Skip to main content

'Worst Semester Ever'

(The hyperbolic title comes from this piece in the Chronicle of Higher Education)

This semester has been wild. Like all semesters, I have great students! But I also have a lot of students who vanished, and I need to vent.

Part of this is on me, because I record my lectures and have a laissez-faire approach to class. But I’ve always done this.

Last Spring, I taught two sections of calculus 1, and my ending the semester F rate (no students ended the semester with a D) was 18% (8 of 44 students). That’s, of course, pretty bad, but 2 of those students cheated multiple times and so received a failing grade in the course. If we ignore them, it’s 14% failure rate (6 of 42 students that matter). For calculus 1, that’s actually not bad. I’d love for more people to pass, but our three year institution DF rate for calc 1 is 30%.

This semester, though, has been something else…

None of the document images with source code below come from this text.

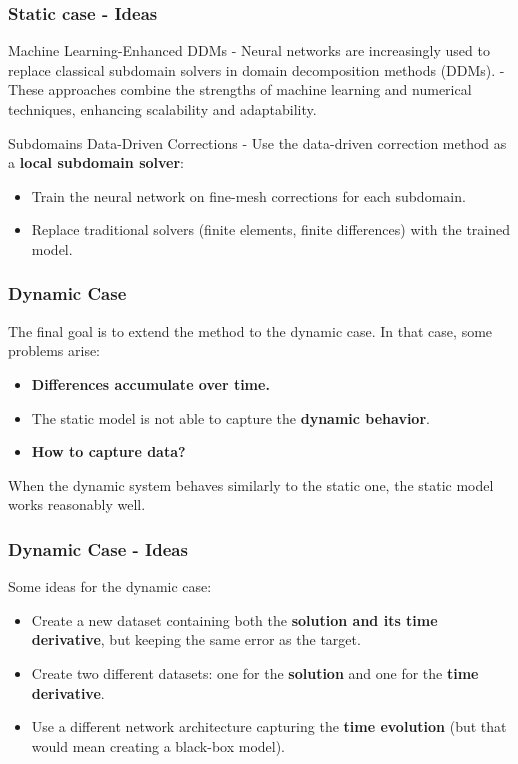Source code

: \documentclass{beamer}
\begin{document}
\begin{frame}

    \frametitle{Static case - Ideas}
    
    \begin{block}{Machine Learning-Enhanced DDMs}
        - Neural networks are increasingly used to replace classical subdomain solvers in domain decomposition methods (DDMs).
        - These approaches combine the strengths of machine learning and numerical techniques, enhancing scalability and adaptability.
    \end{block}
    
    \vspace{0.3cm}
    
    \begin{block}{Subdomains Data-Driven Corrections}
        - Use the data-driven correction method as a \textbf{local subdomain solver}:
        \begin{itemize}
            \item Train the neural network on fine-mesh corrections for each subdomain.
            \item Replace traditional solvers (finite elements, finite differences) with the trained model.
        \end{itemize}
    \end{block}
    
    
    \end{frame}
    

\begin{frame}
    \frametitle{Dynamic Case}
    The final goal is to extend the method to the dynamic case. In that case, some problems arise:
    \begin{itemize}
        \item \textbf{Differences accumulate over time.}
        \item The static model is not able to capture the \textbf{dynamic behavior}.
        \item \textbf{How to capture data?}
    \end{itemize}
    When the dynamic system behaves similarly to the static one, the static model works reasonably well.
\end{frame}

\begin{frame}
    \frametitle{Dynamic Case - Ideas}
    Some ideas for the dynamic case:
    \begin{itemize}
        \item Create a new dataset containing both the \textbf{solution and its time derivative}, but keeping the same error as the target.
        \item Create two different datasets: one for the \textbf{solution} and one for the \textbf{time derivative}.
        \item Use a different network architecture capturing the \textbf{time evolution} (but that would mean creating a black-box model).
    \end{itemize}
\end{frame}
\end{document}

I do open book, open note, take home quizzes that students have nearly 3.5 days to complete (you read that correctly, they have between Thursday at 1pm and Sunday at 11:59pm). Towards the end of the semester, I had 16 of my 65 students still enrolled who did not submit anything. I’m likely the easiest possible calc class for my grading policy, and 25% of my students weren’t even trying at the end.

I have a very crude saying about how I teach: “I will give you the softest toilet paper in the world, but you have to wipe your own ass.”

I’m not confident some students could find their ass even if they took a minute to get their head of out it.